What Causes Kidney Failure
Acute kidney or renal failure is when the kidney filtration process suddenly becomes compromised. In this case, the kidneys are unable to do their job properly. Over twenty-six million Americans are living with kidney disease.
The kidneys are located in the posterior part of the abdomen. They are about four to five inches in length and are bean shaped.
Cortex is the exterior layer of the parenchyma, which contains connective tissues.
Filtration takes place in the Glomeruli, convoluted tubules.
Medulla is closest to the center of the kidney and is responsible for the filtration and concentration of wastes. It is divided into two renal pyramids.

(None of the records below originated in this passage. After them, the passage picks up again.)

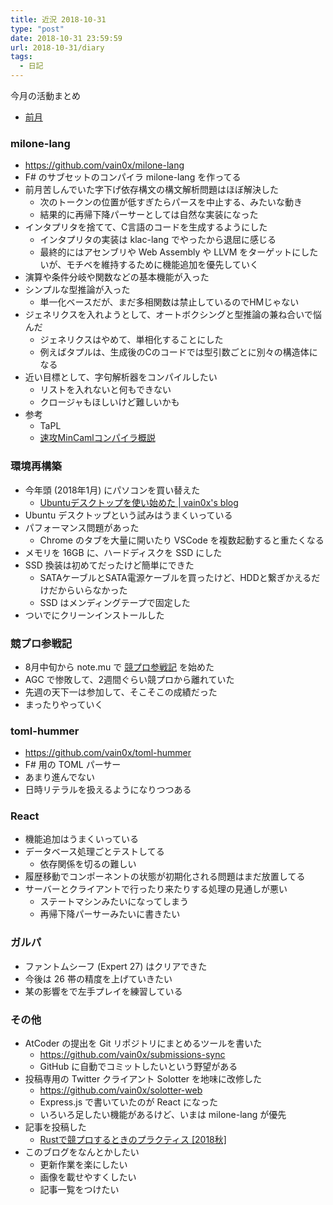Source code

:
 ```yaml
---
title: 近況 2018-10-31
type: "post"
date: 2018-10-31 23:59:59
url: 2018-10-31/diary
tags:
  - 日記
---
```


今月の活動まとめ

- [前月](https://vain0x.github.io/blog/2018-09-30/diary/)

<!--more-->

### milone-lang

- https://github.com/vain0x/milone-lang
- F# のサブセットのコンパイラ milone-lang を作ってる
- 前月苦しんでいた字下げ依存構文の構文解析問題はほぼ解決した
    - 次のトークンの位置が低すぎたらパースを中止する、みたいな動き
    - 結果的に再帰下降パーサーとしては自然な実装になった
- インタプリタを捨てて、C言語のコードを生成するようにした
    - インタプリタの実装は klac-lang でやったから退屈に感じる
    - 最終的にはアセンブリや Web Assembly や LLVM をターゲットにしたいが、モチベを維持するために機能追加を優先していく
- 演算や条件分岐や関数などの基本機能が入った
- シンプルな型推論が入った
    - 単一化ベースだが、まだ多相関数は禁止しているのでHMじゃない
- ジェネリクスを入れようとして、オートボクシングと型推論の兼ね合いで悩んだ
    - ジェネリクスはやめて、単相化することにした
    - 例えばタプルは、生成後のCのコードでは型引数ごとに別々の構造体になる
- 近い目標として、字句解析器をコンパイルしたい
    - リストを入れないと何もできない
    - クロージャもほしいけど難しいかも
- 参考
    - TaPL
    - [速攻MinCamlコンパイラ概説](http://esumii.github.io/min-caml/)

### 環境再構築

- 今年頭 (2018年1月) にパソコンを買い替えた
    - [Ubuntuデスクトップを使い始めた | vain0x's blog](https://vain0x.github.io/blog/2018-01-28/new-to-ubuntu/)
- Ubuntu デスクトップという試みはうまくいっている
- パフォーマンス問題があった
    - Chrome のタブを大量に開いたり VSCode を複数起動すると重たくなる
- メモリを 16GB に、ハードディスクを SSD にした
- SSD 換装は初めてだったけど簡単にできた
    - SATAケーブルとSATA電源ケーブルを買ったけど、HDDと繋ぎかえるだけだからいらなかった
    - SSD はメンディングテープで固定した
- ついでにクリーンインストールした

### 競プロ参戦記

- 8月中旬から note.mu で [競プロ参戦記](https://note.mu/vain0x/m/m9aa8513f4e97) を始めた
- AGC で惨敗して、2週間ぐらい競プロから離れていた
- 先週の天下一は参加して、そこそこの成績だった
- まったりやっていく

### toml-hummer

- https://github.com/vain0x/toml-hummer
- F# 用の TOML パーサー
- あまり進んでない
- 日時リテラルを扱えるようになりつつある

### React

- 機能追加はうまくいっている
- データベース処理ごとテストしてる
    - 依存関係を切るの難しい
- 履歴移動でコンポーネントの状態が初期化される問題はまだ放置してる
- サーバーとクライアントで行ったり来たりする処理の見通しが悪い
    - ステートマシンみたいになってしまう
    - 再帰下降パーサーみたいに書きたい

### ガルパ

- ファントムシーフ (Expert 27) はクリアできた
- 今後は 26 帯の精度を上げていきたい
- 某の影響をで左手プレイを練習している

### その他

- AtCoder の提出を Git リポジトリにまとめるツールを書いた
    - https://github.com/vain0x/submissions-sync
    - GitHub に自動でコミットしたいという野望がある
- 投稿専用の Twitter クライアント Solotter を地味に改修した
    - https://github.com/vain0x/solotter-web
    - Express.js で書いていたのが React になった
    - いろいろ足したい機能があるけど、いまは milone-lang が優先
- 記事を投稿した
    - [Rustで競プロするときのプラクティス \[2018秋\]](https://vain0x.github.io/blog/2018-10-07/rust-procon/)
- このブログをなんとかしたい
    - 更新作業を楽にしたい
    - 画像を載せやすくしたい
    - 記事一覧をつけたい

Plural Calyces is the collection area.
The kidneys are the filtering system and work twenty-hours a day to filter waste out of the human blood. They also use homeostasis to balance fluid volume and minerals in the body. The kidneys also produce erythropoietin, which sends a signal to the bone marrow to produce red blood cells. Other important functions include blood pressure regulation and pH (acid-base) balance.
Kidney Impairment Factors
There are several conditions, medications, clotting disorders, and decreased blood flow that impair kidneys and their functions.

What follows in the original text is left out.